I am trying to map some paired, trimmed reads to the Brachypodium distachyon Bd21-3 genome. I’ve downloaded two genomes and their associated annotation files from Ensembl plants or Phytozome. When I try to map my reads to either genome I get errors for both attempts.
For the first attempt I think the genome and annotation files are not in a matching format? I’m not sure about the error for the second attempt.
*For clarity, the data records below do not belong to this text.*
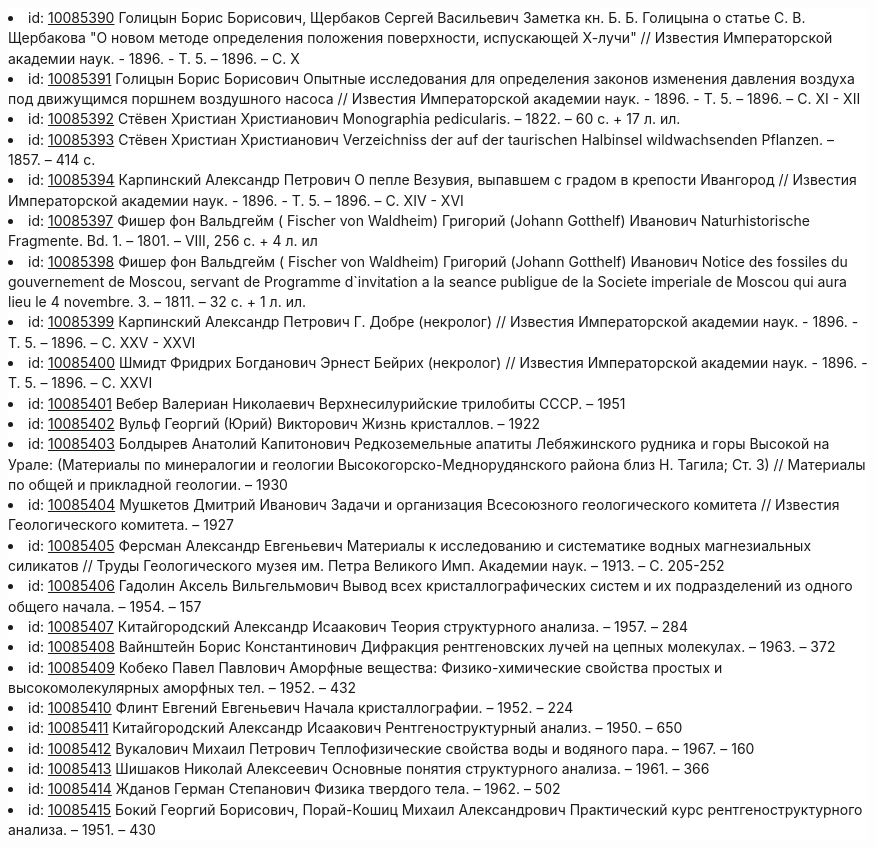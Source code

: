 <li>id: <a href="http://books.e-heritage.ru/book/10085390">10085390</a>	Голицын Борис Борисович, Щербаков Сергей Васильевич Заметка кн. Б. Б. Голицына о статье С. В. Щербакова "О новом методе определения положения поверхности, испускающей Х-лучи" // Известия Императорской академии наук. - 1896. - Т. 5. – 1896. – С. X</li>
<li>id: <a href="http://books.e-heritage.ru/book/10085391">10085391</a>	Голицын Борис Борисович Опытные исследования для определения законов изменения давления воздуха под движущимся поршнем воздушного насоса // Известия Императорской академии наук. - 1896. - Т. 5. – 1896. – С. XI - XII</li>
<li>id: <a href="http://books.e-heritage.ru/book/10085392">10085392</a>	Стёвен Христиан Христианович Monographia pedicularis. – 1822. – 60 c. + 17 л. ил.</li>
<li>id: <a href="http://books.e-heritage.ru/book/10085393">10085393</a>	Стёвен Христиан Христианович Verzeichniss der auf der taurischen Halbinsel wildwachsenden Pflanzen. – 1857. – 414 c.</li>
<li>id: <a href="http://books.e-heritage.ru/book/10085394">10085394</a>	Карпинский Александр Петрович О пепле Везувия, выпавшем с градом в крепости Ивангород // Известия Императорской академии наук. - 1896. - Т. 5. – 1896. – С. XIV - XVI</li>
<li>id: <a href="http://books.e-heritage.ru/book/10085397">10085397</a>	Фишер фон Вальдгейм ( Fischer von Waldheim) Григорий (Johann Gotthelf) Иванович Naturhistorische Fragmente. Bd. 1. – 1801. – VIII, 256 c. + 4 л. ил</li>
<li>id: <a href="http://books.e-heritage.ru/book/10085398">10085398</a>	Фишер фон Вальдгейм ( Fischer von Waldheim) Григорий (Johann Gotthelf) Иванович Notice des fossiles du gouvernement de Moscou, servant de Programme d`invitation a la seance publigue de la Societe imperiale de Moscou qui aura lieu le 4 novembre. 3. – 1811. – 32 с. + 1 л. ил.</li>
<li>id: <a href="http://books.e-heritage.ru/book/10085399">10085399</a>	Карпинский Александр Петрович Г. Добре (некролог) // Известия Императорской академии наук. - 1896. - Т. 5. – 1896. – С. XXV - XXVI</li>
<li>id: <a href="http://books.e-heritage.ru/book/10085400">10085400</a>	Шмидт Фридрих Богданович Эрнест Бейрих (некролог) // Известия Императорской академии наук. - 1896. - Т. 5. – 1896. – C. XXVI</li>
<li>id: <a href="http://books.e-heritage.ru/book/10085401">10085401</a>	Вебер Валериан Николаевич Верхнесилурийские трилобиты СССР. – 1951</li>
<li>id: <a href="http://books.e-heritage.ru/book/10085402">10085402</a>	Вульф Георгий (Юрий) Викторович Жизнь кристаллов. – 1922</li>
<li>id: <a href="http://books.e-heritage.ru/book/10085403">10085403</a>	Болдырев Анатолий Капитонович Редкоземельные апатиты Лебяжинского рудника и горы Высокой на Урале: (Материалы по минералогии и геологии Высокогорско-Меднорудянского района близ Н. Тагила; Ст. 3) // Материалы по общей и прикладной геологии. – 1930</li>
<li>id: <a href="http://books.e-heritage.ru/book/10085404">10085404</a>	Мушкетов Дмитрий Иванович Задачи и организация Всесоюзного геологического комитета // Известия Геологического комитета. – 1927</li>
<li>id: <a href="http://books.e-heritage.ru/book/10085405">10085405</a>	Ферсман Александр Евгеньевич Материалы к исследованию и систематике водных магнезиальных силикатов // Труды Геологического музея им. Петра Великого Имп. Академии наук. – 1913. – С. 205-252</li>
<li>id: <a href="http://books.e-heritage.ru/book/10085406">10085406</a>	Гадолин Аксель Вильгельмович Вывод всех кристаллографических систем и их подразделений из одного общего начала. – 1954. – 157</li>
<li>id: <a href="http://books.e-heritage.ru/book/10085407">10085407</a>	Китайгородский Александр Исаакович Теория структурного анализа. – 1957. – 284</li>
<li>id: <a href="http://books.e-heritage.ru/book/10085408">10085408</a>	Вайнштейн Борис Константинович Дифракция рентгеновских лучей на цепных молекулах. – 1963. – 372</li>
<li>id: <a href="http://books.e-heritage.ru/book/10085409">10085409</a>	Кобеко Павел Павлович Аморфные вещества: Физико-химические свойства простых и высокомолекулярных аморфных тел. – 1952. – 432</li>
<li>id: <a href="http://books.e-heritage.ru/book/10085410">10085410</a>	Флинт Евгений Евгеньевич Начала кристаллографии. – 1952. – 224</li>
<li>id: <a href="http://books.e-heritage.ru/book/10085411">10085411</a>	Китайгородский Александр Исаакович Рентгеноструктурный анализ. – 1950. – 650</li>
<li>id: <a href="http://books.e-heritage.ru/book/10085412">10085412</a>	Вукалович Михаил Петрович Теплофизические свойства воды и водяного пара. – 1967. – 160</li>
<li>id: <a href="http://books.e-heritage.ru/book/10085413">10085413</a>	Шишаков Николай Алексеевич Основные понятия структурного анализа. – 1961. – 366</li>
<li>id: <a href="http://books.e-heritage.ru/book/10085414">10085414</a>	Жданов Герман Степанович Физика твердого тела. – 1962. – 502</li>
<li>id: <a href="http://books.e-heritage.ru/book/10085415">10085415</a>	Бокий Георгий Борисович, Порай-Кошиц Михаил Александрович Практический курс рентгеноструктурного анализа. – 1951. – 430</li>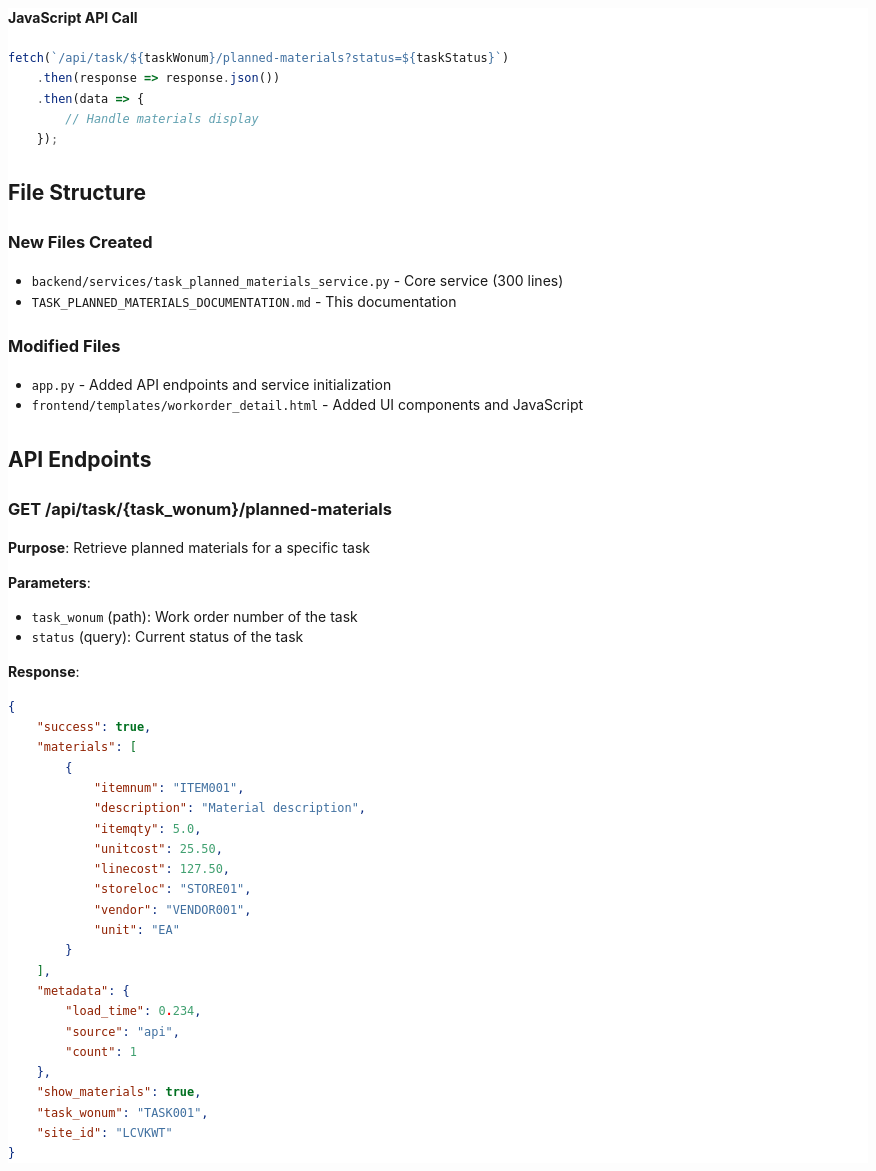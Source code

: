 #### JavaScript API Call
```javascript
fetch(`/api/task/${taskWonum}/planned-materials?status=${taskStatus}`)
    .then(response => response.json())
    .then(data => {
        // Handle materials display
    });
```

## File Structure

### New Files Created
- `backend/services/task_planned_materials_service.py` - Core service (300 lines)
- `TASK_PLANNED_MATERIALS_DOCUMENTATION.md` - This documentation

### Modified Files
- `app.py` - Added API endpoints and service initialization
- `frontend/templates/workorder_detail.html` - Added UI components and JavaScript

## API Endpoints

### GET /api/task/{task_wonum}/planned-materials
**Purpose**: Retrieve planned materials for a specific task

**Parameters**:
- `task_wonum` (path): Work order number of the task
- `status` (query): Current status of the task

**Response**:
```json
{
    "success": true,
    "materials": [
        {
            "itemnum": "ITEM001",
            "description": "Material description",
            "itemqty": 5.0,
            "unitcost": 25.50,
            "linecost": 127.50,
            "storeloc": "STORE01",
            "vendor": "VENDOR001",
            "unit": "EA"
        }
    ],
    "metadata": {
        "load_time": 0.234,
        "source": "api",
        "count": 1
    },
    "show_materials": true,
    "task_wonum": "TASK001",
    "site_id": "LCVKWT"
}
```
The error message from one set of RNA_STAR jobs has the following:
Fatal INPUT FILE error, no exon lines in the GTF file
Log files from the second set of jobs point on truncated read files:
EXITING because of FATAL ERROR in reads input: quality string length is not equal to sequence length @LH00406:315:233MVCLT3:4:2298:28005:18406
+
IIIIIIIIIIIIIIIIIIIIIIIIIIIIIIIIIIIIIIIIIIIIIIIIIIIIIIIIIIIIIIIIIIIIIIIIIIIIIIIIIIIIIIIIIIIIIIIIIIIIIIIIIIIIIIIIIIIIIIIIIIIIIIIIIIIIIIIIIIIIIIIIII
SOLUTION: fix your fastq file
Try it on a single sample. I also recommend HiSAT2 over RNA_STAR, but it is up to you. Both HiSAT2 and RNA_STAR can map reads to a genome without a gene annotation file. Again, it is up to you.
It seems, you trimmed paired-end data as single end. This operation most likely destroyed properly paired data. Trim reads in paired-end mode. Again, try the whole process on a single sample.